As a freelance videographer, I travel A LOT, and when I first started traveling for work, I realized that it is completely different than traveling for leisure. Tight turnarounds, spending weeks in hotels, having to navigate through tons of travel sites to get good deals…it can all be draining. But as I talked with fellow business travelers, I learned a few survival tips that made flying all over the country a little bit more comfortable. So, this is the first post of my series, A Freelancer’s Guide to Business Travel. Please let me know what you think, and if you have a few tips of your own, please send me them in the comments section.

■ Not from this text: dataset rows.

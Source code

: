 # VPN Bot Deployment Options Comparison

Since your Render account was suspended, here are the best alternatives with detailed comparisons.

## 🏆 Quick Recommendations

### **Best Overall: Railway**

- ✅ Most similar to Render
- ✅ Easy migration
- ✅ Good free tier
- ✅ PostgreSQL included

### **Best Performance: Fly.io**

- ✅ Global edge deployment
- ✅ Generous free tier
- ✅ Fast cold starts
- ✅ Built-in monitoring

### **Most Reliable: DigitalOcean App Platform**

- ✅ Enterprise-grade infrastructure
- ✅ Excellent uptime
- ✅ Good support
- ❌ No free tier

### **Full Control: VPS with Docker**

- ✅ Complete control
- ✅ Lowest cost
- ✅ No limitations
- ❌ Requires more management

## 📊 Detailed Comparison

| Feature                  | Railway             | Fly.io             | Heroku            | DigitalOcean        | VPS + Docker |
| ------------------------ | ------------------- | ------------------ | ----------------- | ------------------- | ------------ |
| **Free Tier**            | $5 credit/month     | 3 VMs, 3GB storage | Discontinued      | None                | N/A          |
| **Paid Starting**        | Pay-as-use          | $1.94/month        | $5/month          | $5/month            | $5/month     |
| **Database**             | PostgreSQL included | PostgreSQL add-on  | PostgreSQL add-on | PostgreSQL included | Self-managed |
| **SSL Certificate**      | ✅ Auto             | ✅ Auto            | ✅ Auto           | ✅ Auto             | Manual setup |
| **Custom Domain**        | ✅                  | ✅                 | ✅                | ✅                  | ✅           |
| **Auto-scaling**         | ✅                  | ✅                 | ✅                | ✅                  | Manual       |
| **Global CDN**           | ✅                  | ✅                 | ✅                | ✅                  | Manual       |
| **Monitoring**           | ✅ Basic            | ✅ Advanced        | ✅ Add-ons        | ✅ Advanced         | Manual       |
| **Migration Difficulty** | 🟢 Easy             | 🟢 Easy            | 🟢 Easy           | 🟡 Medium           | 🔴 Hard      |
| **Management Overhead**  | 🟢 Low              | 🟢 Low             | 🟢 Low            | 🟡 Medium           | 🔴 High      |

All views in this article are completely of my own opinion and have not been biased by offers, financial incentives or gifts from any of the mentioned companies or vendors. I just think they do a great job! 🙂

 

A Hard Conversation

On a recent business trip to Texas, I was talking with my fellow videographer, Dominic, about the benefits of traveling for work: seeing new places, sampling local cuisine, and of course, getting all those rewards points saved up for a free vacation. That’s when the conversation changed. Over all the years we had been traveling together, Dom had never joined a rewards program, and now, sitting in the Atlanta airport, it dawned on him that he had missed out on, essentially, free money. D’oh!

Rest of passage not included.